Aim of the exercise: Reproduce exactly, and only, the lines below from the one containing "selection of PDS" through the one containing "must be considered.".

Available data:
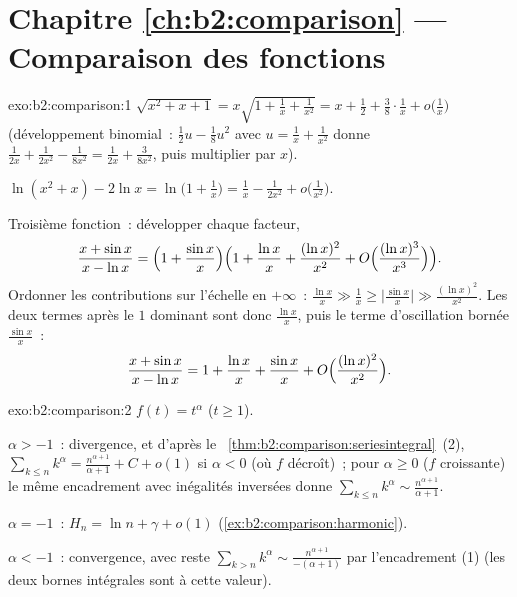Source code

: \section*{Chapitre \ref{ch:b2:comparison} --- Comparaison des fonctions}

\begin{solution}{exo:b2:comparison:1}
$\sqrt{x^2 + x + 1} = x\sqrt{1 + \tfrac1x + \tfrac{1}{x^2}} = x +
\frac12 + \frac38\cdot\frac1x + o\bigl(\frac1x\bigr)$ (développement
binomial~: $\frac12 u - \frac18 u^2$ avec $u = \frac1x +
\frac{1}{x^2}$ donne $\frac{1}{2x} + \frac{1}{2x^2} -
\frac{1}{8x^2} = \frac{1}{2x} + \frac{3}{8x^2}$, puis multiplier par
$x$).

$\ln(x^2 + x) - 2\ln x = \ln\bigl(1 + \tfrac1x\bigr) = \frac1x -
\frac{1}{2x^2} + o\bigl(\frac{1}{x^2}\bigr)$.

Troisième fonction~: développer chaque facteur,
\[
\frac{x + \sin x}{x - \ln x}
= \Bigl(1 + \frac{\sin x}{x}\Bigr)
\Bigl(1 + \frac{\ln x}{x} + \frac{(\ln x)^2}{x^2} +
O\Bigl(\frac{(\ln x)^3}{x^3}\Bigr)\Bigr).
\]
Ordonner les contributions sur l'échelle en $+\infty$~: $\frac{\ln x}{x}
\gg \frac{1}{x} \geq \bigl|\frac{\sin x}{x}\bigr| \gg \frac{(\ln
x)^2}{x^2}$. Les deux termes après le $1$ dominant sont donc
$\frac{\ln x}{x}$, puis le terme d'oscillation bornée $\frac{\sin
x}{x}$~:
\[
\frac{x + \sin x}{x - \ln x}
= 1 + \frac{\ln x}{x} + \frac{\sin x}{x}
+ O\Bigl(\frac{(\ln x)^2}{x^2}\Bigr).
\]
\end{solution}

\begin{solution}{exo:b2:comparison:2}
$f(t) = t^\alpha$ ($t \geq 1$).

$\alpha > -1$~: divergence, et d'après le~%
\cref{thm:b2:comparison:seriesintegral}~(2), $\sum_{k\leq n}
k^\alpha = \frac{n^{\alpha+1}}{\alpha+1} + C + o(1)$ si $\alpha <
0$ (où $f$ décroît)~; pour $\alpha \geq 0$ ($f$ croissante) le
même encadrement avec inégalités inversées donne $\sum_{k \leq n}
k^\alpha \sim \frac{n^{\alpha + 1}}{\alpha + 1}$.

$\alpha = -1$~: $H_n = \ln n + \gamma + o(1)$
(\cref{ex:b2:comparison:harmonic}).

$\alpha < -1$~: convergence, avec reste $\sum_{k > n} k^\alpha
\sim \frac{n^{\alpha+1}}{-(\alpha+1)}$ par l'encadrement (1) (les deux
bornes intégrales sont  à cette valeur).
\end{solution}

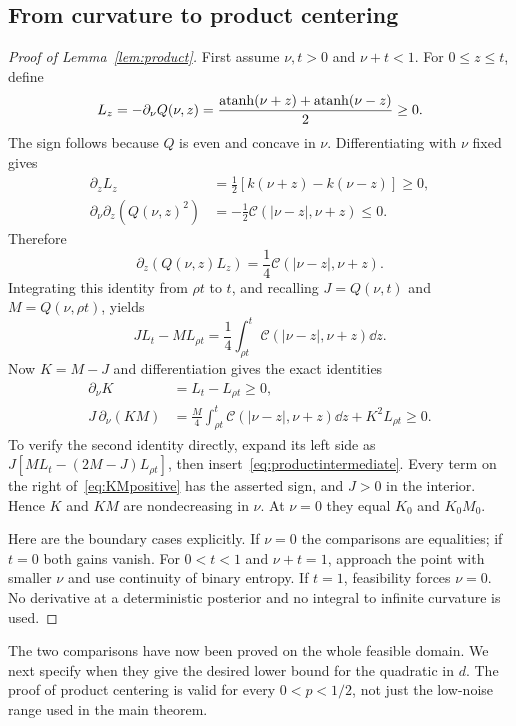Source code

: \subsection{From curvature to product centering}
\begin{proof}[Proof of Lemma~\ref{lem:product}]
First assume $\nu,t>0$ and $\nu+t<1$. For $0\le z\le t$, define
\[
L_z=-\partial_\nu Q(\nu,z)=\frac{\atanh(\nu+z)+\atanh(\nu-z)}2\ge0.
\]
The sign follows because $Q$ is even and concave in $\nu$. Differentiating with $\nu$ fixed gives
\begin{align}\label{eq:mixed}
\partial_zL_z&=\tfrac12[k(\nu+z)-k(\nu-z)]\ge0,\\
\partial_\nu\partial_z(Q(\nu,z)^2)
&=-\tfrac12\mathcal C(|\nu-z|,\nu+z)\le0.\label{eq:Qresidual}
\end{align}
Therefore
\[
\partial_z(Q(\nu,z)L_z)=\frac14\mathcal C(|\nu-z|,\nu+z).
\]
Integrating this identity from $\rho t$ to $t$, and recalling $J=Q(\nu,t)$ and $M=Q(\nu,\rho t)$, yields
\begin{equation}\label{eq:productintermediate}
JL_t-ML_{\rho t}=\frac14\int_{\rho t}^{t}\mathcal C(|\nu-z|,\nu+z)\dd z.
\end{equation}
Now $K=M-J$ and differentiation gives the exact identities
\begin{align}
\partial_\nu K&=L_t-L_{\rho t}\ge0,\label{eq:Kmonotone}\\
J\,\partial_\nu(KM)
&=\frac M4\int_{\rho t}^{t}\mathcal C(|\nu-z|,\nu+z)\dd z
+K^2L_{\rho t}\ge0.\label{eq:KMpositive}
\end{align}
To verify the second identity directly, expand its left side as
$J[ML_t-(2M-J)L_{\rho t}]$, then insert~\eqref{eq:productintermediate}. Every term on the right of~\eqref{eq:KMpositive} has the asserted sign, and $J>0$ in the interior. Hence $K$ and $KM$ are nondecreasing in $\nu$. At $\nu=0$ they equal $K_0$ and $K_0M_0$.

Here are the boundary cases explicitly. If $\nu=0$ the comparisons are equalities; if $t=0$ both gains vanish. For $0<t<1$ and $\nu+t=1$, approach the point with smaller $\nu$ and use continuity of binary entropy. If $t=1$, feasibility forces $\nu=0$. No derivative at a deterministic posterior and no integral to infinite curvature is used.
\end{proof}

The two comparisons have now been proved on the whole feasible domain. We next specify when they give the desired lower bound for the quadratic in $d$. The proof of product centering is valid for every $0<p<1/2$, not just the low-noise range used in the main theorem.


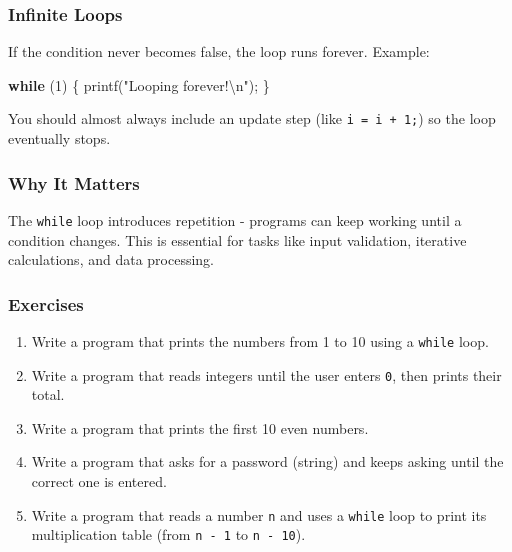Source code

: \documentclass[
  letterpaper,
  DIV=11,
  numbers=noendperiod]{scrreprt}
\newenvironment{Shaded}{\begin{snugshade}}{\end{snugshade}}
\newcommand{\ControlFlowTok}[1]{\textcolor[rgb]{0.00,0.23,0.31}{\textbf{#1}}}
\newcommand{\DecValTok}[1]{\textcolor[rgb]{0.68,0.00,0.00}{#1}}
\newcommand{\NormalTok}[1]{\textcolor[rgb]{0.00,0.23,0.31}{#1}}
\newcommand{\OperatorTok}[1]{\textcolor[rgb]{0.37,0.37,0.37}{#1}}
\newcommand{\SpecialCharTok}[1]{\textcolor[rgb]{0.37,0.37,0.37}{#1}}
\newcommand{\StringTok}[1]{\textcolor[rgb]{0.13,0.47,0.30}{#1}}
\providecommand{\tightlist}{%
  \setlength{\itemsep}{0pt}\setlength{\parskip}{0pt}}
\begin{document}
\subsubsection{Infinite Loops}\label{infinite-loops}

If the condition never becomes false, the loop runs forever. Example:

\begin{Shaded}
\begin{Highlighting}[]
\ControlFlowTok{while} \OperatorTok{(}\DecValTok{1}\OperatorTok{)} \OperatorTok{\{}
\NormalTok{    printf}\OperatorTok{(}\StringTok{"Looping forever!}\SpecialCharTok{\textbackslash{}n}\StringTok{"}\OperatorTok{);}
\OperatorTok{\}}
\end{Highlighting}
\end{Shaded}

You should almost always include an update step (like
\texttt{i\ =\ i\ +\ 1;}) so the loop eventually stops.

\subsubsection{Why It Matters}\label{why-it-matters-16}

The \texttt{while} loop introduces repetition - programs can keep
working until a condition changes. This is essential for tasks like
input validation, iterative calculations, and data processing.

\subsubsection{Exercises}\label{exercises-17}

\begin{enumerate}
\def\labelenumi{\arabic{enumi}.}
\tightlist
\item
  Write a program that prints the numbers from 1 to 10 using a
  \texttt{while} loop.
\item
  Write a program that reads integers until the user enters \texttt{0},
  then prints their total.
\item
  Write a program that prints the first 10 even numbers.
\item
  Write a program that asks for a password (string) and keeps asking
  until the correct one is entered.
\item
  Write a program that reads a number \texttt{n} and uses a
  \texttt{while} loop to print its multiplication table (from
  \texttt{n\ -\ 1} to \texttt{n\ -\ 10}).
\end{enumerate}
\end{document}
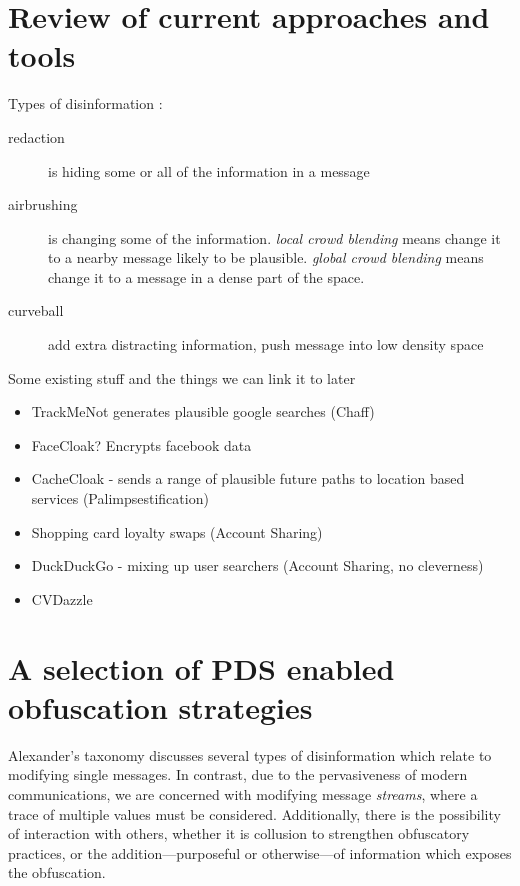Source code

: \documentclass{IOS-Book-Article}     %
\begin{document}
\section{Review of current approaches and tools} 

Types of disinformation \cite{alexander2010Disinformation}:
\begin{description}
  \item[redaction] is hiding some or all of the information in a message
  \item[airbrushing] is changing some of the information. \emph{local crowd
  blending} means change it to a nearby message likely to be plausible.
  \emph{global crowd blending} means change it to a message in a dense part of
  the space.
  \item[curveball] add extra distracting information, push message into low
  density space
\end{description}


Some existing stuff and the things we can link it to later

\begin{itemize}
  \item TrackMeNot generates plausible google searches (Chaff)
  \item FaceCloak? Encrypts facebook data
  \item CacheCloak - sends a range of plausible future paths to location based
  services (Palimpsestification)
  \item Shopping card loyalty swaps (Account Sharing)
  \item DuckDuckGo - mixing up user searchers (Account Sharing, no cleverness)
  \item CVDazzle
\end{itemize}





\section{A selection of PDS enabled obfuscation strategies}

Alexander's taxonomy \cite{alexander2010Disinformation} discusses several types
of disinformation which relate to modifying single messages. In contrast, due to
the pervasiveness of modern communications, we are concerned with modifying
message \emph{streams}, where a trace of multiple values must be considered.
Additionally, there is the possibility of interaction with others, whether it is
collusion to strengthen obfuscatory practices, or the addition---purposeful or
otherwise---of information which exposes the obfuscation.
\end{document}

Your solution:
\section{A selection of PDS enabled obfuscation strategies}

Alexander's taxonomy \cite{alexander2010Disinformation} discusses several types
of disinformation which relate to modifying single messages. In contrast, due to
the pervasiveness of modern communications, we are concerned with modifying
message \emph{streams}, where a trace of multiple values must be considered.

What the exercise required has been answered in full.